# [EXERCISE PROMPT]
Your copy should match the entries below exactly, apart from the images.

----

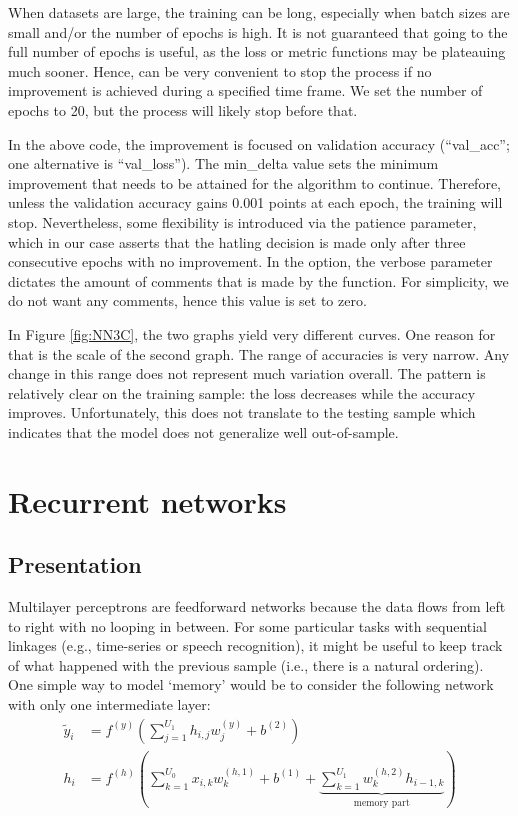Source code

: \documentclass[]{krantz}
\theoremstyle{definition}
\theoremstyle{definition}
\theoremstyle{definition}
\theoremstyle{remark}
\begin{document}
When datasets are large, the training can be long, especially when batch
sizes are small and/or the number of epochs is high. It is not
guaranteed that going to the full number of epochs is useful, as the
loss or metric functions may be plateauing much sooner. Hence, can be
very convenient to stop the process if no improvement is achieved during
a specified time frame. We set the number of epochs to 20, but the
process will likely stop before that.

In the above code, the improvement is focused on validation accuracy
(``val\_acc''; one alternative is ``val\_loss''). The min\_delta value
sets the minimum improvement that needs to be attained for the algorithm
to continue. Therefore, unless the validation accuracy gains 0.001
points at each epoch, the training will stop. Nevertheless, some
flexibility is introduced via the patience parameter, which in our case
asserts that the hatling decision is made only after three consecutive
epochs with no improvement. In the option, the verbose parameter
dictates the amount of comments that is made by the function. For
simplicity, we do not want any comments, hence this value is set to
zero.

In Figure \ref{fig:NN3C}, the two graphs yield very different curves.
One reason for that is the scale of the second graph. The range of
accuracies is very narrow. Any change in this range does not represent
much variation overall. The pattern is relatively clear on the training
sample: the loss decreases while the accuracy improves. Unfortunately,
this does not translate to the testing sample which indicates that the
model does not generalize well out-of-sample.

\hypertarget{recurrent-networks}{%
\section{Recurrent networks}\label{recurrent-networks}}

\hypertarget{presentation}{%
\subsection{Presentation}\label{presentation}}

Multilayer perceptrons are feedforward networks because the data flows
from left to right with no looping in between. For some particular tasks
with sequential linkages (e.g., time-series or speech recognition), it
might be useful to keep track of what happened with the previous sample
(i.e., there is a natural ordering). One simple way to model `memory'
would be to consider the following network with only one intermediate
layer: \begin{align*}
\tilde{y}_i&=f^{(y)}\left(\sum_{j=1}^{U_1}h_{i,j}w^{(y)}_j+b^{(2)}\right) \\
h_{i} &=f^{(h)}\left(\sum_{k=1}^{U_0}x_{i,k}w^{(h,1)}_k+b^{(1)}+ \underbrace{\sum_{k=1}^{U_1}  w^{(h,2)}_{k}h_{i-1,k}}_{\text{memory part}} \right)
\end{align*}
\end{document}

----

# [TASK RESULT]
Source code

: \documentclass[]{krantz}
\theoremstyle{definition}
\theoremstyle{definition}
\theoremstyle{definition}
\theoremstyle{remark}
\begin{document}
When datasets are large, the training can be long, especially when batch
sizes are small and/or the number of epochs is high. It is not
guaranteed that going to the full number of epochs is useful, as the
loss or metric functions may be plateauing much sooner. Hence, can be
very convenient to stop the process if no improvement is achieved during
a specified time frame. We set the number of epochs to 20, but the
process will likely stop before that.

In the above code, the improvement is focused on validation accuracy
(``val\_acc''; one alternative is ``val\_loss''). The min\_delta value
sets the minimum improvement that needs to be attained for the algorithm
to continue. Therefore, unless the validation accuracy gains 0.001
points at each epoch, the training will stop. Nevertheless, some
flexibility is introduced via the patience parameter, which in our case
asserts that the hatling decision is made only after three consecutive
epochs with no improvement. In the option, the verbose parameter
dictates the amount of comments that is made by the function. For
simplicity, we do not want any comments, hence this value is set to
zero.

In Figure \ref{fig:NN3C}, the two graphs yield very different curves.
One reason for that is the scale of the second graph. The range of
accuracies is very narrow. Any change in this range does not represent
much variation overall. The pattern is relatively clear on the training
sample: the loss decreases while the accuracy improves. Unfortunately,
this does not translate to the testing sample which indicates that the
model does not generalize well out-of-sample.

\hypertarget{recurrent-networks}{%
\section{Recurrent networks}\label{recurrent-networks}}

\hypertarget{presentation}{%
\subsection{Presentation}\label{presentation}}

Multilayer perceptrons are feedforward networks because the data flows
from left to right with no looping in between. For some particular tasks
with sequential linkages (e.g., time-series or speech recognition), it
might be useful to keep track of what happened with the previous sample
(i.e., there is a natural ordering). One simple way to model `memory'
would be to consider the following network with only one intermediate
layer: \begin{align*}
\tilde{y}_i&=f^{(y)}\left(\sum_{j=1}^{U_1}h_{i,j}w^{(y)}_j+b^{(2)}\right) \\
h_{i} &=f^{(h)}\left(\sum_{k=1}^{U_0}x_{i,k}w^{(h,1)}_k+b^{(1)}+ \underbrace{\sum_{k=1}^{U_1}  w^{(h,2)}_{k}h_{i-1,k}}_{\text{memory part}} \right)
\end{align*}
\end{document}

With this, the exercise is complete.